## Requirement:
Once the line with "For signals that" is found in the entries below, print it and each following line exactly, stopping after the line with "sectors with transits"; print nothing else.

==*==

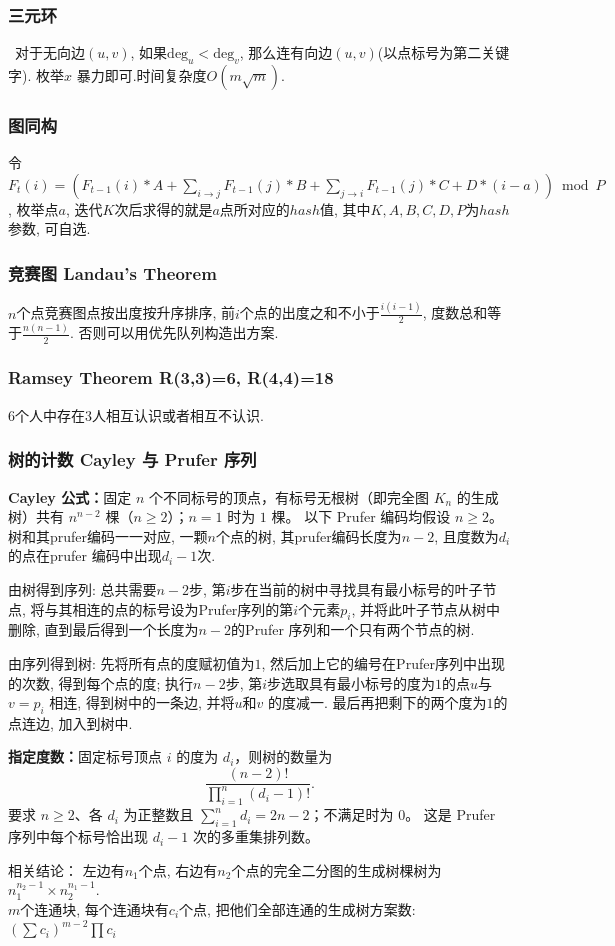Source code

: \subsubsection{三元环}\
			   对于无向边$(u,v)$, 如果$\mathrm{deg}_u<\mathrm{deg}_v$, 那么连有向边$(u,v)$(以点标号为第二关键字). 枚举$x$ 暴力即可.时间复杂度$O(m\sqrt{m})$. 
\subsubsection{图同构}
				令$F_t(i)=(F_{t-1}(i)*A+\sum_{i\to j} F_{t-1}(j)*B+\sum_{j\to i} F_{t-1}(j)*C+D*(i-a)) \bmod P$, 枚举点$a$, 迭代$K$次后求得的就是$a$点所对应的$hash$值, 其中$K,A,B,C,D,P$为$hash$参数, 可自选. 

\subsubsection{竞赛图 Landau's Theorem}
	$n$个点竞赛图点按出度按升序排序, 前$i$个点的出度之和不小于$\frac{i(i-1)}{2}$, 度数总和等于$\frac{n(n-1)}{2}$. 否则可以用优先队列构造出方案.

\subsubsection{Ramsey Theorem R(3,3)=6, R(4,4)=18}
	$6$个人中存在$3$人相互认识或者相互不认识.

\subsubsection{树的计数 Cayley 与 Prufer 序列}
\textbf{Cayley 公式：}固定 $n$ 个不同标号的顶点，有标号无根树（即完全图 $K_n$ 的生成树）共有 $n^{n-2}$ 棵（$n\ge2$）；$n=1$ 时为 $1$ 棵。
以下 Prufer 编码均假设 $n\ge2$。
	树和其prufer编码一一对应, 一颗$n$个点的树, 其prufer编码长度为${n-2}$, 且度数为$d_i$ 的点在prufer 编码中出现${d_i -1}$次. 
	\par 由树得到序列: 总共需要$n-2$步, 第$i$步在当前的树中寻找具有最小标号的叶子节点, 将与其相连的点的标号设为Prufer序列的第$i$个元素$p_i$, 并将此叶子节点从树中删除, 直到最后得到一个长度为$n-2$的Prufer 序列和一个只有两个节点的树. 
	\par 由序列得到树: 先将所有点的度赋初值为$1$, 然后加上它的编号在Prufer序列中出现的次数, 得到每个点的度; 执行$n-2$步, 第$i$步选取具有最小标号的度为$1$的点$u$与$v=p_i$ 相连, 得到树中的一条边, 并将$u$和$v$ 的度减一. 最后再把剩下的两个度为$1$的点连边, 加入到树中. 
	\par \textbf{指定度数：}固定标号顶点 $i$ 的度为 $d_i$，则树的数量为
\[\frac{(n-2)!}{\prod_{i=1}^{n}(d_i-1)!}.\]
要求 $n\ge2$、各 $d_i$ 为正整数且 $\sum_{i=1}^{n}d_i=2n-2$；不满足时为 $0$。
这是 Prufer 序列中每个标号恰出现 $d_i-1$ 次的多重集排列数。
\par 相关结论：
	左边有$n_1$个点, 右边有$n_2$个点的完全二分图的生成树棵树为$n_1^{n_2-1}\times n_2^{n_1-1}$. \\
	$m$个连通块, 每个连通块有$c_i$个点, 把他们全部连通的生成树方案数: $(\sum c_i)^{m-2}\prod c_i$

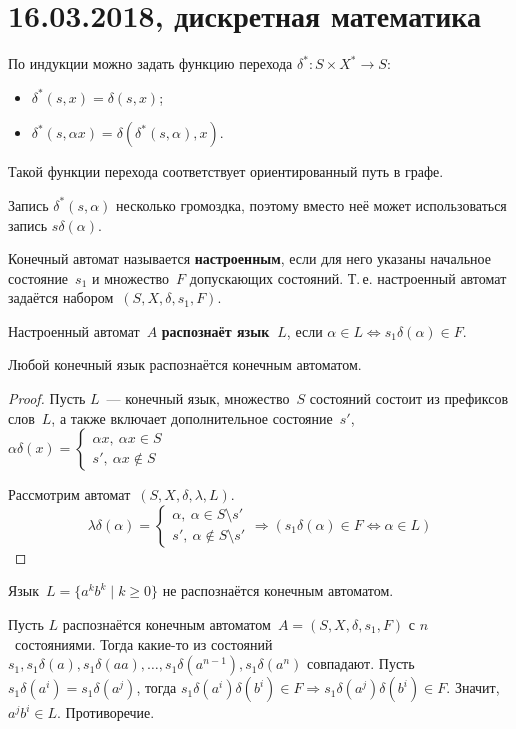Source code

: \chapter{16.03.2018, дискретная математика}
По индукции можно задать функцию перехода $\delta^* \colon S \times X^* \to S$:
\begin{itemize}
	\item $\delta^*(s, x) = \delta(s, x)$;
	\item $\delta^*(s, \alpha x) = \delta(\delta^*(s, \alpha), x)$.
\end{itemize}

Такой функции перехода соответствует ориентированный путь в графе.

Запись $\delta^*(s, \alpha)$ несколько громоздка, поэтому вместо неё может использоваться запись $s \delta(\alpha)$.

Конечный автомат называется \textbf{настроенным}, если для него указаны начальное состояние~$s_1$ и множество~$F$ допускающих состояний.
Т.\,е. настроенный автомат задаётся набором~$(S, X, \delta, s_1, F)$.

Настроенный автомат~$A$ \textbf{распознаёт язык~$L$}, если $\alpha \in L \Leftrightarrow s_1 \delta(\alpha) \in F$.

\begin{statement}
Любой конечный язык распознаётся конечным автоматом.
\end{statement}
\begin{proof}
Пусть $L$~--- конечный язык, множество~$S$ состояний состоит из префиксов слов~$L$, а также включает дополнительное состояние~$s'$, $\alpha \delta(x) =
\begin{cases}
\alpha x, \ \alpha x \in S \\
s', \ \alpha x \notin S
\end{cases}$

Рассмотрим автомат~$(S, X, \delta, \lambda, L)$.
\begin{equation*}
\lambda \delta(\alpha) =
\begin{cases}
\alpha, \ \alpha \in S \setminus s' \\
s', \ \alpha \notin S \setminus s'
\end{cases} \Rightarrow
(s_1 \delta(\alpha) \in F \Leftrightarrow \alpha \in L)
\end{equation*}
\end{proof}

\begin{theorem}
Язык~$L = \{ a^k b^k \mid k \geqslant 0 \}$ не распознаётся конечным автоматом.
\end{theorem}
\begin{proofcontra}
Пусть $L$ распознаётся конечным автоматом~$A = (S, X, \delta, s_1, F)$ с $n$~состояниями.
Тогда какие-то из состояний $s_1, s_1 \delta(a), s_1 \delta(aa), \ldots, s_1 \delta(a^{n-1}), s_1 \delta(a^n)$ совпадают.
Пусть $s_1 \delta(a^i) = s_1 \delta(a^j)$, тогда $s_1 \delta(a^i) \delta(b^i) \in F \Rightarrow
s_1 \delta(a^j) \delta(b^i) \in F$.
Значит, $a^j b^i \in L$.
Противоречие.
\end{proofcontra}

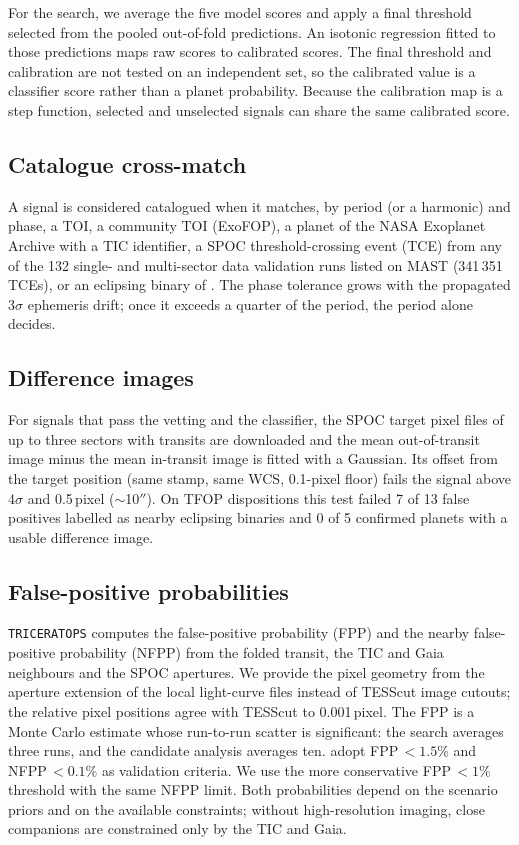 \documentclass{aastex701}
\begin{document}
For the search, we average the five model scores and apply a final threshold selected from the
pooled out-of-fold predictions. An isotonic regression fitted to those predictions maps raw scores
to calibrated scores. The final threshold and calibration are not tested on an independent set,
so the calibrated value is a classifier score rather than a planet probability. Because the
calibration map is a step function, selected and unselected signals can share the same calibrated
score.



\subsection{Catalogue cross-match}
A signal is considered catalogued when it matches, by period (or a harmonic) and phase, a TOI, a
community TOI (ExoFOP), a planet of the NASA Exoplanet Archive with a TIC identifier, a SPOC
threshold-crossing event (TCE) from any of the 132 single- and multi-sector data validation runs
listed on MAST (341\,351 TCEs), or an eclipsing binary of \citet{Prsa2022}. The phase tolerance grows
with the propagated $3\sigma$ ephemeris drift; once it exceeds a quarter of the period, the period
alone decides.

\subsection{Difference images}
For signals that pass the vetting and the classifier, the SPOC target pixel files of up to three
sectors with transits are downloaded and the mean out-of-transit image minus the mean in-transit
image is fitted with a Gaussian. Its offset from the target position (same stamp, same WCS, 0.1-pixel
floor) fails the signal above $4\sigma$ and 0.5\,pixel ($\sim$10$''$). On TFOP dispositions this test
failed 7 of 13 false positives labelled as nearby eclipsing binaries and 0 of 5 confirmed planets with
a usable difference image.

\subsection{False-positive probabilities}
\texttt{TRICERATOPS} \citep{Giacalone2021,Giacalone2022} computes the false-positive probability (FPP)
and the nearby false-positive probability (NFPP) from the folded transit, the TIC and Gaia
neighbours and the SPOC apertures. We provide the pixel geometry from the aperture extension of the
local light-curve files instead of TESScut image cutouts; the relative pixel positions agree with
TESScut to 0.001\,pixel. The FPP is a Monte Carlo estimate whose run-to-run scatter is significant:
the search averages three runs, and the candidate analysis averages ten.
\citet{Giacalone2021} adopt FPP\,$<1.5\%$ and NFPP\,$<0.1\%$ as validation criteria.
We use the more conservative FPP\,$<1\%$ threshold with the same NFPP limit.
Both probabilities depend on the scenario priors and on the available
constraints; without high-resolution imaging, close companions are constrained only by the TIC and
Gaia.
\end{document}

==*==

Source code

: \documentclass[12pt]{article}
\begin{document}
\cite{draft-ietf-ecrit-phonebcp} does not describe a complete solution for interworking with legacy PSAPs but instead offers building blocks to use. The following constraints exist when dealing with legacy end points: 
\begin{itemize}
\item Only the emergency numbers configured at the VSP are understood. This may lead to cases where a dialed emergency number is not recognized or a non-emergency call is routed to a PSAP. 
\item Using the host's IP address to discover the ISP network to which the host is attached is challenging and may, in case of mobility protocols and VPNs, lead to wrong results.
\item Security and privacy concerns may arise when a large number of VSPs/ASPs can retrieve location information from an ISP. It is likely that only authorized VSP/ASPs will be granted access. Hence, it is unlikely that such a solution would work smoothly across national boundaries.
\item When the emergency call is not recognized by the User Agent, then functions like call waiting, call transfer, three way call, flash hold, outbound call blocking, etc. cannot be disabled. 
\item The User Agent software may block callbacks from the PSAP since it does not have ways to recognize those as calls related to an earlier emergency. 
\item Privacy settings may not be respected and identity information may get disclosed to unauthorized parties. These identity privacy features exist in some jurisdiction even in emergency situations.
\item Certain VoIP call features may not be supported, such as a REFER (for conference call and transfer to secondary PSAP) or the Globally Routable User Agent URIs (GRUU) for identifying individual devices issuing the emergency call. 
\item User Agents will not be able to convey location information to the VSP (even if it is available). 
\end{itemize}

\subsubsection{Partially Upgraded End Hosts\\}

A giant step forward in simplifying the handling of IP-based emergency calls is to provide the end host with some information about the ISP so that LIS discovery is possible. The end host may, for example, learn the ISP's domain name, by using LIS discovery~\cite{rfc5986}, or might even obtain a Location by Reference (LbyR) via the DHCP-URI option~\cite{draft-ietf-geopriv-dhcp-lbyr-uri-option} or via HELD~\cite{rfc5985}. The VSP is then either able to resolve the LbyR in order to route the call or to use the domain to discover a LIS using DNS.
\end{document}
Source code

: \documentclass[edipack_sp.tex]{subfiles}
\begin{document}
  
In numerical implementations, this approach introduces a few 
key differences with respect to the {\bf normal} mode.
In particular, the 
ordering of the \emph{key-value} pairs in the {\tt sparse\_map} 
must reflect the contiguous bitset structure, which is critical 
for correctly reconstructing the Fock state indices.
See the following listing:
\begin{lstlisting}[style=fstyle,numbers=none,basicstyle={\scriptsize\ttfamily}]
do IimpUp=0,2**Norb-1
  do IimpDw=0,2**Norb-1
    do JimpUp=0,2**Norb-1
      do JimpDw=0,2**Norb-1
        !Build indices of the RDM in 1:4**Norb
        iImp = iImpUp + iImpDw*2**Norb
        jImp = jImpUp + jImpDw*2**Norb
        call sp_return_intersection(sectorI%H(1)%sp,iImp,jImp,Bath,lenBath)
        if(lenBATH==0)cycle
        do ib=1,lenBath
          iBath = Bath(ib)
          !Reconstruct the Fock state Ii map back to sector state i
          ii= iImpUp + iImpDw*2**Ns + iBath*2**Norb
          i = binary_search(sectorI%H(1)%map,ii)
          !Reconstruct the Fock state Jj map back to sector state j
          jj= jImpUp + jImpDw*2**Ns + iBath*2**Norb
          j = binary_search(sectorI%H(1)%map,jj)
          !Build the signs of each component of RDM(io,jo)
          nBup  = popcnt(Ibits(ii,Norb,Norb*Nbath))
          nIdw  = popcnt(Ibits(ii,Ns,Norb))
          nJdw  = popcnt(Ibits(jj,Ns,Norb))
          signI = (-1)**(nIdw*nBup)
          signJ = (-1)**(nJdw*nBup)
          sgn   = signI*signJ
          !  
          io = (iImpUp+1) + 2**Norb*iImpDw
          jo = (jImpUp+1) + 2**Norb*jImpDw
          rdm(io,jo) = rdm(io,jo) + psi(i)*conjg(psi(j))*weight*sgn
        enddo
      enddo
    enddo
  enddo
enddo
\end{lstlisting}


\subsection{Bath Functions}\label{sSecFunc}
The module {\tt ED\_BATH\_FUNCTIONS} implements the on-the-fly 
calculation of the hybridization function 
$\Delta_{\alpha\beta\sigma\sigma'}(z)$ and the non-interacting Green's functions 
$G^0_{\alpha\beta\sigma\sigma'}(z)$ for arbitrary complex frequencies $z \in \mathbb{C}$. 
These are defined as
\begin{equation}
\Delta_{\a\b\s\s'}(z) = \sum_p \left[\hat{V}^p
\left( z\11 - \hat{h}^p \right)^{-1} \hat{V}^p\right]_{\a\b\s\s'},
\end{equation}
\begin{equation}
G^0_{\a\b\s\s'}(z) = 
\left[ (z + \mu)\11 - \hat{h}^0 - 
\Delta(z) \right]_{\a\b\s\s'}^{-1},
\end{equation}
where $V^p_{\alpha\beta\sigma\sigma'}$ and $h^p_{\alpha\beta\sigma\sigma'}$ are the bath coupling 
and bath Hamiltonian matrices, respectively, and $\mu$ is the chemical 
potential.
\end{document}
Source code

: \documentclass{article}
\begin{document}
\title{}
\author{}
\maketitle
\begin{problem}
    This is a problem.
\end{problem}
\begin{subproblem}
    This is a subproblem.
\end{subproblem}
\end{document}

==*==

## Written response:
For signals that pass the vetting and the classifier, the SPOC target pixel files of up to three
sectors with transits are downloaded and the mean out-of-transit image minus the mean in-transit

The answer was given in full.